== Problem requirements ==
Search the data for the word "emph" and copy out every line that has it.

== Collected data ==
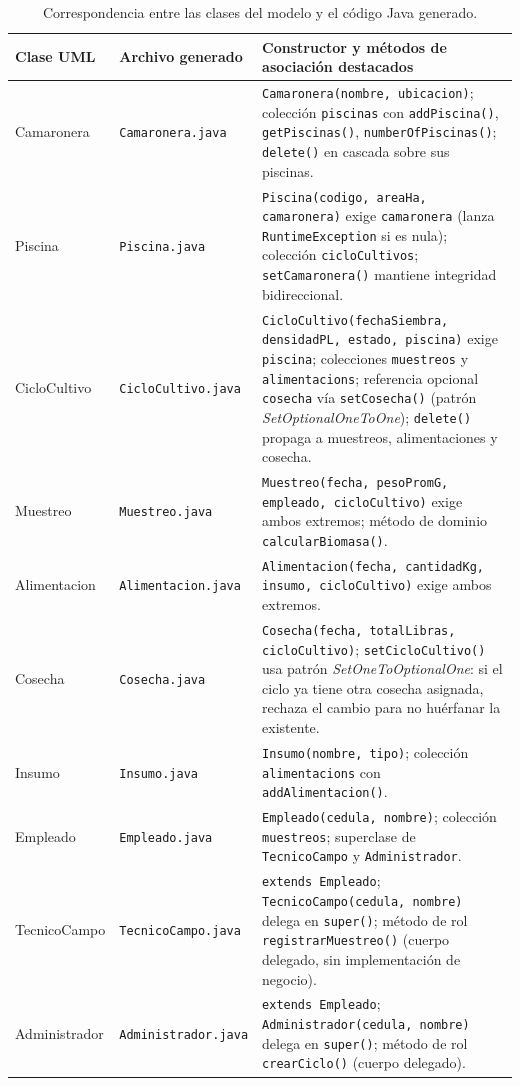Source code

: \documentclass[11pt,a4paper]{article}
\begin{document}
\begin{table}[H]
  \centering
  \caption{Correspondencia entre las clases del modelo y el código Java generado.}
  \label{tab:correspondencia}
  \small
  \begin{tabular}{|l|l|p{6.3cm}|}
    \hline
    \textbf{Clase UML} & \textbf{Archivo generado} & \textbf{Constructor y métodos de asociación destacados} \\
    \hline
    Camaronera &
      \texttt{Camaronera.java} &
      \texttt{Camaronera(nombre, ubicacion)}; colección \texttt{piscinas} con \texttt{addPiscina()}, \texttt{getPiscinas()}, \texttt{numberOfPiscinas()}; \texttt{delete()} en cascada sobre sus piscinas. \\
    \hline
    Piscina &
      \texttt{Piscina.java} &
      \texttt{Piscina(codigo, areaHa, camaronera)} exige \texttt{camaronera} (lanza \texttt{RuntimeException} si es nula); colección \texttt{cicloCultivos}; \texttt{setCamaronera()} mantiene integridad bidireccional. \\
    \hline
    CicloCultivo &
      \texttt{CicloCultivo.java} &
      \texttt{CicloCultivo(fechaSiembra, densidadPL, estado, piscina)} exige \texttt{piscina}; colecciones \texttt{muestreos} y \texttt{alimentacions}; referencia opcional \texttt{cosecha} vía \texttt{setCosecha()} (patrón \emph{SetOptionalOneToOne}); \texttt{delete()} propaga a muestreos, alimentaciones y cosecha. \\
    \hline
    Muestreo &
      \texttt{Muestreo.java} &
      \texttt{Muestreo(fecha, pesoPromG, empleado, cicloCultivo)} exige ambos extremos; método de dominio \texttt{calcularBiomasa()}. \\
    \hline
    Alimentacion &
      \texttt{Alimentacion.java} &
      \texttt{Alimentacion(fecha, cantidadKg, insumo, cicloCultivo)} exige ambos extremos. \\
    \hline
    Cosecha &
      \texttt{Cosecha.java} &
      \texttt{Cosecha(fecha, totalLibras, cicloCultivo)}; \texttt{setCicloCultivo()} usa patrón \emph{SetOneToOptionalOne}: si el ciclo ya tiene otra cosecha asignada, rechaza el cambio para no huérfanar la existente. \\
    \hline
    Insumo &
      \texttt{Insumo.java} &
      \texttt{Insumo(nombre, tipo)}; colección \texttt{alimentacions} con \texttt{addAlimentacion()}. \\
    \hline
    Empleado &
      \texttt{Empleado.java} &
      \texttt{Empleado(cedula, nombre)}; colección \texttt{muestreos}; superclase de \texttt{TecnicoCampo} y \texttt{Administrador}. \\
    \hline
    TecnicoCampo &
      \texttt{TecnicoCampo.java} &
      \texttt{extends Empleado}; \texttt{TecnicoCampo(cedula, nombre)} delega en \texttt{super()}; método de rol \texttt{registrarMuestreo()} (cuerpo delegado, sin implementación de negocio). \\
    \hline
    Administrador &
      \texttt{Administrador.java} &
      \texttt{extends Empleado}; \texttt{Administrador(cedula, nombre)} delega en \texttt{super()}; método de rol \texttt{crearCiclo()} (cuerpo delegado). \\
    \hline
  \end{tabular}
\end{table}
\end{document}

== Response for this exercise ==
      \texttt{CicloCultivo(fechaSiembra, densidadPL, estado, piscina)} exige \texttt{piscina}; colecciones \texttt{muestreos} y \texttt{alimentacions}; referencia opcional \texttt{cosecha} vía \texttt{setCosecha()} (patrón \emph{SetOptionalOneToOne}); \texttt{delete()} propaga a muestreos, alimentaciones y cosecha. \\
      \texttt{Cosecha(fecha, totalLibras, cicloCultivo)}; \texttt{setCicloCultivo()} usa patrón \emph{SetOneToOptionalOne}: si el ciclo ya tiene otra cosecha asignada, rechaza el cambio para no huérfanar la existente. \\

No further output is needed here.